---------- Records for the exercise ----------

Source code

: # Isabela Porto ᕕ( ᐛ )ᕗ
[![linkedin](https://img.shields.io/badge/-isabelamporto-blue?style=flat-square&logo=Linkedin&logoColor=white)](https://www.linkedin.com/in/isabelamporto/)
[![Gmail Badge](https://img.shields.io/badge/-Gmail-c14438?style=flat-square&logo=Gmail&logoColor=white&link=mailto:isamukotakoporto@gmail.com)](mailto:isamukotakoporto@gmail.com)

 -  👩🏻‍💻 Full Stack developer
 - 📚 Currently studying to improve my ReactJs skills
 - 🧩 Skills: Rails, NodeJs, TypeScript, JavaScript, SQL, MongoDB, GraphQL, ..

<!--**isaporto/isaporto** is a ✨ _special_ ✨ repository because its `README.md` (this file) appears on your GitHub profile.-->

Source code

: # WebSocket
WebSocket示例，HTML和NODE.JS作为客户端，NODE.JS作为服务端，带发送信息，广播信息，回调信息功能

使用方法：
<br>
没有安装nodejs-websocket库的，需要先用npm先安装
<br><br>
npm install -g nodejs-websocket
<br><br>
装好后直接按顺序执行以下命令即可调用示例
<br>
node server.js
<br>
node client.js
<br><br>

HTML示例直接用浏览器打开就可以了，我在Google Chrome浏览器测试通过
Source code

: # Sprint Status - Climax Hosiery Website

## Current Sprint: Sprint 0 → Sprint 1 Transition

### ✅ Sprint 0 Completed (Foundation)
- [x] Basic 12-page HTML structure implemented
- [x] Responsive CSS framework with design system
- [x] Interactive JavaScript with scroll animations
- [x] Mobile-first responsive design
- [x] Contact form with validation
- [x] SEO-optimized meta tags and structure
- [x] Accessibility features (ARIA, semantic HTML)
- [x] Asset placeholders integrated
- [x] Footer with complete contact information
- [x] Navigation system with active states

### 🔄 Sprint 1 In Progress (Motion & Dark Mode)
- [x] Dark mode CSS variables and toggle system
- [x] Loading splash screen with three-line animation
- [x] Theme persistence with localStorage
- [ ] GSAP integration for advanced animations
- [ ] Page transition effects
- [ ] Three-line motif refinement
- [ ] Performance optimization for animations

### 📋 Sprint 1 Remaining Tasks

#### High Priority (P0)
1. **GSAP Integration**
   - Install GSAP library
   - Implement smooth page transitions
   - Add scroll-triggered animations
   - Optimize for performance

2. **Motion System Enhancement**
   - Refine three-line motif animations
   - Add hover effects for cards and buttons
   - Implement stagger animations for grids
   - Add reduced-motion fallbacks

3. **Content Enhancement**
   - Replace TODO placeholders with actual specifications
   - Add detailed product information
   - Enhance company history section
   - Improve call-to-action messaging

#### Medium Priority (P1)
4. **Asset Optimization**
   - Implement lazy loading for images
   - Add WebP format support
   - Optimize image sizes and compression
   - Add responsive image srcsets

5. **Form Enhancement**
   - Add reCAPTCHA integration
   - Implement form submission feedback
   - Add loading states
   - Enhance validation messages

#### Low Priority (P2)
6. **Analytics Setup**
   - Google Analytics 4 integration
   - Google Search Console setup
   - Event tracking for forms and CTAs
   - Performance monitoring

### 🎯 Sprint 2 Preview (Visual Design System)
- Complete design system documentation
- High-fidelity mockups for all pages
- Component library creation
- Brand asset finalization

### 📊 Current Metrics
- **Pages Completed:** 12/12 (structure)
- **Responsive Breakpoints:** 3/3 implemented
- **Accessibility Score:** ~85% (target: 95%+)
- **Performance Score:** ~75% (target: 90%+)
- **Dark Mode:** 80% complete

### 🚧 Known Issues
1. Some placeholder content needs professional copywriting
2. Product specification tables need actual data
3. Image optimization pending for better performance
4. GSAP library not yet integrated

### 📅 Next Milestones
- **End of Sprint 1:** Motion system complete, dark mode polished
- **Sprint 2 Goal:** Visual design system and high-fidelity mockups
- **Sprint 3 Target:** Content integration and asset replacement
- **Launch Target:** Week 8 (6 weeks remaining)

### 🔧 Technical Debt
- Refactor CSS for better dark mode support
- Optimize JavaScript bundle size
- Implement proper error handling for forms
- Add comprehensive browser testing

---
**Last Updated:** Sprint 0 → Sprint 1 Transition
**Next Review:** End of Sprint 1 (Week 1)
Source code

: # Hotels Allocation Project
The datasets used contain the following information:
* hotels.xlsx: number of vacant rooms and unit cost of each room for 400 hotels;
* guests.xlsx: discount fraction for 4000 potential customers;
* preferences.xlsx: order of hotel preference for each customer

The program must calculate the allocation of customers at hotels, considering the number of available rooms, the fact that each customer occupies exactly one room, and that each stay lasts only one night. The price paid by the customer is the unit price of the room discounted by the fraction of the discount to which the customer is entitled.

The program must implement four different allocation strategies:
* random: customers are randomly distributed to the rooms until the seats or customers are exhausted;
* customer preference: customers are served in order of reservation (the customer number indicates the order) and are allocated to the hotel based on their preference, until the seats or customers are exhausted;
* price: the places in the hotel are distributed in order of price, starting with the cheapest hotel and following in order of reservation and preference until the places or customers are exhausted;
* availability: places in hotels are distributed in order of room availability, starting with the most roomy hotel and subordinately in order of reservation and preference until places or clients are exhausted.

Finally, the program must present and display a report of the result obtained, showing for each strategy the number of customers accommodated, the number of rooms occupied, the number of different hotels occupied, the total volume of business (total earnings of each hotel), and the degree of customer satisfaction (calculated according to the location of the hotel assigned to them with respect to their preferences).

----------

Out of the material above, output word for word the line with "- Enhance validation messages", the line with "for each customer", and all lines between them, with nothing else.

   - Enhance validation messages

#### Low Priority (P2)
6. **Analytics Setup**
   - Google Analytics 4 integration
   - Google Search Console setup
   - Event tracking for forms and CTAs
   - Performance monitoring

### 🎯 Sprint 2 Preview (Visual Design System)
- Complete design system documentation
- High-fidelity mockups for all pages
- Component library creation
- Brand asset finalization

### 📊 Current Metrics
- **Pages Completed:** 12/12 (structure)
- **Responsive Breakpoints:** 3/3 implemented
- **Accessibility Score:** ~85% (target: 95%+)
- **Performance Score:** ~75% (target: 90%+)
- **Dark Mode:** 80% complete

### 🚧 Known Issues
1. Some placeholder content needs professional copywriting
2. Product specification tables need actual data
3. Image optimization pending for better performance
4. GSAP library not yet integrated

### 📅 Next Milestones
- **End of Sprint 1:** Motion system complete, dark mode polished
- **Sprint 2 Goal:** Visual design system and high-fidelity mockups
- **Sprint 3 Target:** Content integration and asset replacement
- **Launch Target:** Week 8 (6 weeks remaining)

### 🔧 Technical Debt
- Refactor CSS for better dark mode support
- Optimize JavaScript bundle size
- Implement proper error handling for forms
- Add comprehensive browser testing

---
**Last Updated:** Sprint 0 → Sprint 1 Transition
**Next Review:** End of Sprint 1 (Week 1)
Source code

: # Hotels Allocation Project
The datasets used contain the following information:
* hotels.xlsx: number of vacant rooms and unit cost of each room for 400 hotels;
* guests.xlsx: discount fraction for 4000 potential customers;
* preferences.xlsx: order of hotel preference for each customer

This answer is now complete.